Art & Oppression: Artist's Statement

Wes Bell

Rapt

This series of photographs focuses on trees that have been used as supports for a variety of chains, cables, fasteners, or sections of fencing utilized to restrict access to the landowner’s property. Over time, as these trees continue to grow with these constricting bands of material, the dialectical tension between man and nature builds to a particularly emotional pitch by exposing the relentless nature of time. As the wires, cables and chains cut into the trunk of the trees restricting sap flow (a process literally called ‘strangulation’), the organic vegetal response seems to embody human, visceral feelings of pain, emotional constriction and dogged survival.

Entitled Rapt, this series of fifty-four photographs made in 2013 and 2016 opens the landscape into a series of tightly focused moments of intense engagement between man and nature. The sites I photographed spoke to me strongest in the days of transition from winter to spring when the scene was enveloped in flat, grey light and there was no foliage on the trees to distract from them.
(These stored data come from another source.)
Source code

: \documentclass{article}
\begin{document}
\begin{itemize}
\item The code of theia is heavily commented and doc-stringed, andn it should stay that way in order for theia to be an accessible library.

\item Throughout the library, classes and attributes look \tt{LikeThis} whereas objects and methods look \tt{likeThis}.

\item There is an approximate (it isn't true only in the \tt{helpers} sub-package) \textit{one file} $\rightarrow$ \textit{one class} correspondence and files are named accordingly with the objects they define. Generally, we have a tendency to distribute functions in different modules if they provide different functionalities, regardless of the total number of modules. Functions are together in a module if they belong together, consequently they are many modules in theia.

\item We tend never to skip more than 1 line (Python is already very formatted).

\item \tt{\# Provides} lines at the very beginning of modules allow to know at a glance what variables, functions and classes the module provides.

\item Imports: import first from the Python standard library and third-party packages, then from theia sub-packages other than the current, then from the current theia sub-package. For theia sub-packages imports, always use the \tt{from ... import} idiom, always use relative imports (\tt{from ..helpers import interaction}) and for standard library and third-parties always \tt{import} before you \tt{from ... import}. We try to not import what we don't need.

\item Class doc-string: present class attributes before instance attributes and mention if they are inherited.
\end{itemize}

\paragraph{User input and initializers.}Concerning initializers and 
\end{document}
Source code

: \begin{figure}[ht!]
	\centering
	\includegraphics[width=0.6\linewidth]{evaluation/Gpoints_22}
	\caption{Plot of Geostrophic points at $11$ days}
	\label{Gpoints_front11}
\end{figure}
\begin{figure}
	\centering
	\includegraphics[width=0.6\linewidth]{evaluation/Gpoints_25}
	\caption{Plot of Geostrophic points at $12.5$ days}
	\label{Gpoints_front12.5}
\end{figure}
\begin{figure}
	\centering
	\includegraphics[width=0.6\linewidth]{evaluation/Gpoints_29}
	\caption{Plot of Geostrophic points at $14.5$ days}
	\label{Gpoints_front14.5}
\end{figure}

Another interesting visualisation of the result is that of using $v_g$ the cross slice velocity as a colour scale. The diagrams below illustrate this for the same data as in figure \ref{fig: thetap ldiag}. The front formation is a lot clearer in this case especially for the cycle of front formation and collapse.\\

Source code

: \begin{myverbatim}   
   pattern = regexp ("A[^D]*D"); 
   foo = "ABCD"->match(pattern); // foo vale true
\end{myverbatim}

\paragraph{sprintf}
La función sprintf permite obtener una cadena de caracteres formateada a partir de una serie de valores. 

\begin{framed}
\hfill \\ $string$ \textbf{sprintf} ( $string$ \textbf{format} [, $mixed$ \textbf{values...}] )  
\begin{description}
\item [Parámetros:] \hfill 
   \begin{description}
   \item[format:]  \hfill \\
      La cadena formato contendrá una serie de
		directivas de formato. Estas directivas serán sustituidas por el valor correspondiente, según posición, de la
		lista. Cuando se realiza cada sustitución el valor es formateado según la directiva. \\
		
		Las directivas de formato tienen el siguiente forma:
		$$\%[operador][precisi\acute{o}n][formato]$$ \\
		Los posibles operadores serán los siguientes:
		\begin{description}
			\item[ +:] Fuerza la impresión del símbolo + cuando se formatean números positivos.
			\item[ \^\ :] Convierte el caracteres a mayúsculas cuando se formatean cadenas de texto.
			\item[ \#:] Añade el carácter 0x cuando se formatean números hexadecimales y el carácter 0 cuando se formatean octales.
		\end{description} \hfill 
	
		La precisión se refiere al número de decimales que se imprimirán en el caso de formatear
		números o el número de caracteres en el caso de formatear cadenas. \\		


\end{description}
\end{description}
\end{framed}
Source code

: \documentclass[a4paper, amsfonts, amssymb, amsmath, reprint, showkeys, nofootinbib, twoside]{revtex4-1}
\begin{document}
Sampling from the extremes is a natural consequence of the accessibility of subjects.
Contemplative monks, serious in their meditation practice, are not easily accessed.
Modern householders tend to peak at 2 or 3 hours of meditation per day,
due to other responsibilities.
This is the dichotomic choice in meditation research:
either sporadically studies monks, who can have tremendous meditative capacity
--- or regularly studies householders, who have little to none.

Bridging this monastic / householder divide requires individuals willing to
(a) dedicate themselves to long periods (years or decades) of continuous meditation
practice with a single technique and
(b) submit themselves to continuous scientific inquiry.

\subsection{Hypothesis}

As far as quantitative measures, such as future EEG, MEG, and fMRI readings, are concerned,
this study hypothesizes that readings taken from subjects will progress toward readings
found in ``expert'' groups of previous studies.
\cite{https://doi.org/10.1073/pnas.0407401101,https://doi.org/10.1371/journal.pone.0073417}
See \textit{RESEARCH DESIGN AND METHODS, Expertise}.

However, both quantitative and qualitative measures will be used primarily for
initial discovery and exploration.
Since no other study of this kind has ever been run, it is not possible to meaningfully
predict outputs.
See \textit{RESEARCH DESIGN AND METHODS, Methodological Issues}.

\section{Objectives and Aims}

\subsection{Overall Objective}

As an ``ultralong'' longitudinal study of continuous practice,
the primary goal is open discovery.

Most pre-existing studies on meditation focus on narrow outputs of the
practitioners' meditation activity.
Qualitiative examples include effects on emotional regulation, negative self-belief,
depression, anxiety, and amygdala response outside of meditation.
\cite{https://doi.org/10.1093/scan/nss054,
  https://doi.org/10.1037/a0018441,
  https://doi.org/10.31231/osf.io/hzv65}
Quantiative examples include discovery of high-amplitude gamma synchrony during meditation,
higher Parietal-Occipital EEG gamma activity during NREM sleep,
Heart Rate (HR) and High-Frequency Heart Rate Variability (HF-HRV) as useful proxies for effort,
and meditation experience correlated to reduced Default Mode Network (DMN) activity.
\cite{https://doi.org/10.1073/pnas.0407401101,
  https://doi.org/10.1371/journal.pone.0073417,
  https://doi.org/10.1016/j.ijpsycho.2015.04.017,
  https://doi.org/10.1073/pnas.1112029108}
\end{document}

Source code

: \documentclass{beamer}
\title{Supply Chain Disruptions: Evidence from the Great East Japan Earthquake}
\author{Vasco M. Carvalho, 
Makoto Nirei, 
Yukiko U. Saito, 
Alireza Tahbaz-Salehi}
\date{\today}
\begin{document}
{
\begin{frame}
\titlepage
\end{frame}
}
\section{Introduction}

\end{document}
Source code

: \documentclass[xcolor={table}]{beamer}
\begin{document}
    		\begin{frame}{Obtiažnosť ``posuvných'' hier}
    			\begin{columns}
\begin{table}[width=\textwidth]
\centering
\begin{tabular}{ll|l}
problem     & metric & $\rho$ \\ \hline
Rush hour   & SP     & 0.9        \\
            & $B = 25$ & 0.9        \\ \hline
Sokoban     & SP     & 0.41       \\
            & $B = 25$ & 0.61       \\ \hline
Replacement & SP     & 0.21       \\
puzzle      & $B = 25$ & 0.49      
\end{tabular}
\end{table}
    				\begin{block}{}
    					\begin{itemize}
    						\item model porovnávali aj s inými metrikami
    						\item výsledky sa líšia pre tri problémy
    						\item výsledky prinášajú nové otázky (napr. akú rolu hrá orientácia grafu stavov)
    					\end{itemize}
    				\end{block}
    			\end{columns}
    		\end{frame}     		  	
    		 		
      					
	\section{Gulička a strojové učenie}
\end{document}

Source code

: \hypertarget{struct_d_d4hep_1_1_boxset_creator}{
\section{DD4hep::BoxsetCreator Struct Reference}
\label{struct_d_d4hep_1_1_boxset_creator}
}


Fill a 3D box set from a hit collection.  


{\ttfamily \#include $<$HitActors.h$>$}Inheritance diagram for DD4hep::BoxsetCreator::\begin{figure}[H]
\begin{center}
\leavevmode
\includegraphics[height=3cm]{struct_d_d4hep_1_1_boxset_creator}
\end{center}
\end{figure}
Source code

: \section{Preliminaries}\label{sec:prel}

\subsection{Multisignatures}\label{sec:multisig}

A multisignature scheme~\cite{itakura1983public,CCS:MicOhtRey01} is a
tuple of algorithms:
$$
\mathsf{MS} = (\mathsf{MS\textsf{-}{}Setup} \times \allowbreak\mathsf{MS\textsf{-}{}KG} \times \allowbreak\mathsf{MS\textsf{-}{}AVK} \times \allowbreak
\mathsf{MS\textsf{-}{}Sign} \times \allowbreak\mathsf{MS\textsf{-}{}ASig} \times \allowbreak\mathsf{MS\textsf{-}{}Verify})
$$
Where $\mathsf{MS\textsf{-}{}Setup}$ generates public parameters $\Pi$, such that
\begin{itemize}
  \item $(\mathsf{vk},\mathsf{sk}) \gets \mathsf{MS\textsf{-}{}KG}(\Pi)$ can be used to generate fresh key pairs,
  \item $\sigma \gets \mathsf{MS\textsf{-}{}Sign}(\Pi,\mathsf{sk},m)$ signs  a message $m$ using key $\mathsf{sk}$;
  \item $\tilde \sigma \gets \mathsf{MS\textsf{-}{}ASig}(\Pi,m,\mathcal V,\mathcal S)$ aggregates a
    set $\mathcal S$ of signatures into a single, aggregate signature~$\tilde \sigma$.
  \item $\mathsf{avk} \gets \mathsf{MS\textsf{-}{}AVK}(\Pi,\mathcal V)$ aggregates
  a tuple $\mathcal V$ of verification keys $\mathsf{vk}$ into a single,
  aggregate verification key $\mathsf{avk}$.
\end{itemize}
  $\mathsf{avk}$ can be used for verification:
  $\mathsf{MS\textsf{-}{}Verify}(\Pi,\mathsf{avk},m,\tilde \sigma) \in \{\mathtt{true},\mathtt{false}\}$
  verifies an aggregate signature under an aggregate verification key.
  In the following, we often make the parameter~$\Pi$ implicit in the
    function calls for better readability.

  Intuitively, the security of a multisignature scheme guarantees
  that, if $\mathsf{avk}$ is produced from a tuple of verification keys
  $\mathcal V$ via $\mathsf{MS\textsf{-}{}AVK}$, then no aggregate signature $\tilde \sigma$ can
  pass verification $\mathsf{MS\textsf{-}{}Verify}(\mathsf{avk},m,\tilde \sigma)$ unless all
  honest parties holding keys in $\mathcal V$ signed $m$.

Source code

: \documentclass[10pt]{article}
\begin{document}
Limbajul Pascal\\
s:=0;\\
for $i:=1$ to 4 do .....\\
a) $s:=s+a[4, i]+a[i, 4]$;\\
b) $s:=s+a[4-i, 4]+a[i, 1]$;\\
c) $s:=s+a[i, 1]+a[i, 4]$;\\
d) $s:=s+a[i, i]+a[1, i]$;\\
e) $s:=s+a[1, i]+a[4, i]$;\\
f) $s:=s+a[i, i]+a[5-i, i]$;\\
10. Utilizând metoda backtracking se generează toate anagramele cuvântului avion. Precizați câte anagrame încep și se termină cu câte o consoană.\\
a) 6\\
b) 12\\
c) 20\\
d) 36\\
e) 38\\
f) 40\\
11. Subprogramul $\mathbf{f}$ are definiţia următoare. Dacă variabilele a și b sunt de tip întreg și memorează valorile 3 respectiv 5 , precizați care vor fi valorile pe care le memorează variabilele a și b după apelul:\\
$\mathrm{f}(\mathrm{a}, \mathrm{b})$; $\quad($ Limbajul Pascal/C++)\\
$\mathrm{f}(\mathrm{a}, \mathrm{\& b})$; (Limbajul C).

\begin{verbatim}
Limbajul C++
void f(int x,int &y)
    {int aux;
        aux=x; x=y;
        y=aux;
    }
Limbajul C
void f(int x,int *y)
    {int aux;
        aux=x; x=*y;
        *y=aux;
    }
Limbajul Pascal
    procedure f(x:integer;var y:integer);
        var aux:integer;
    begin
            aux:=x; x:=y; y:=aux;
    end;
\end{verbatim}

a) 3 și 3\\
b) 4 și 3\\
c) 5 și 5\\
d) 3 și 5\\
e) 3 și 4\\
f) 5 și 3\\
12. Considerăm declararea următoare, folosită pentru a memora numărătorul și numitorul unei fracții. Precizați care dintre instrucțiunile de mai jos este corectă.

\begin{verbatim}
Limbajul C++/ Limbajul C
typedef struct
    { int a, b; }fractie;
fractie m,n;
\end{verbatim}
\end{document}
All of the images were shot using black and white film in a medium square format camera. Given the focus of the subject matter on the various physical, material processes of decomposition, oxidation, and the organic workings of plant life, it was critical to the logic of the series to maintain the immediacy of their chemical, indexical imprint on the film, and its transition onto a slightly warm tone, semi-matte, fiber based paper used for gelatin silver prints, creating a substantial presence that would have been impossible to achieve digitally.